Project

General

Profile

Feature #14370

Directly mark instruction operands and avoid mark_ary usage on rb_iseq_constant_body

Added by tenderlovemaking (Aaron Patterson) 7 months ago. Updated 5 months ago.

Status:
Closed
Priority:
Normal
Target version:
-
[ruby-core:84909]

Description

Hi,

I've attached a patch that changes rb_iseq_mark to directly mark instruction operands rather than adding them to a mark array. I observed a ~3% memory reduction by directly marking operands, and I didn't observe any difference in GC time. To test memory usage, I used a basic Rails application, logged all malloc / free calls to a file, then wrote a script that would sum the live memory at each sample (each sample being a call to malloc). I graphed these totals so that I could see the memory usage as malloc calls were made:

memory usage graph

The red line is trunk, the blue line is trunk + the patch I've attached.

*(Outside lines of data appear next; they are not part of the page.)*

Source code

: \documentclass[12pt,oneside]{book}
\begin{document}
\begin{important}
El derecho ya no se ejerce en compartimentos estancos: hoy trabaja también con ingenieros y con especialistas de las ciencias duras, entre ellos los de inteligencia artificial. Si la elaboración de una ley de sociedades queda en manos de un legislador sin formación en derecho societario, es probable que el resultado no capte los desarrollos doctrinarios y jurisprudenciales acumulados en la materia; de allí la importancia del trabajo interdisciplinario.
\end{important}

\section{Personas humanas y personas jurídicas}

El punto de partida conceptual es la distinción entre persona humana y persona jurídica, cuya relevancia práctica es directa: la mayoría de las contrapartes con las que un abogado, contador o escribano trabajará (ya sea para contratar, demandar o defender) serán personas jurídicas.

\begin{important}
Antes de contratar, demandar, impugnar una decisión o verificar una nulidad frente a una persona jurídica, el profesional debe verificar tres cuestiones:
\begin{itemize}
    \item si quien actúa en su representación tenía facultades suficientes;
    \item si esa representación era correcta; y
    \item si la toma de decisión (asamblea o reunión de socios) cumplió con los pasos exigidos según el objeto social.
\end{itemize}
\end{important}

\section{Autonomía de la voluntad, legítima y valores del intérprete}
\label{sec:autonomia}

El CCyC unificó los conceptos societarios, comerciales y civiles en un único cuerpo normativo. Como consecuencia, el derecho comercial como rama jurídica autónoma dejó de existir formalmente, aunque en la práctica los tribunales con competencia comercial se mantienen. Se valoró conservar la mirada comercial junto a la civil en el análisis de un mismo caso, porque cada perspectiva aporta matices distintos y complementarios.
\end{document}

Since the X axis is sample number (not time), the blue line is not as long as the red line because the blue line calls malloc fewer times. The Y axis in the graph is the total number of "live" bytes that have been allocated (all allocations minus their corresponding frees). You can see from the graph that memory savings start adding up as more code gets loaded.

I was concerned that this patch might impact GC time, but make gcbench-rdoc didn't seem to show any significant difference in GC time between trunk and this patch. If it turns out there is a performance impact, I think I could improve the time while still keeping memory usage low by generating a bitmap during iseq compilation.

There is a bit more information where I've been working, but I think I've summarized everything here.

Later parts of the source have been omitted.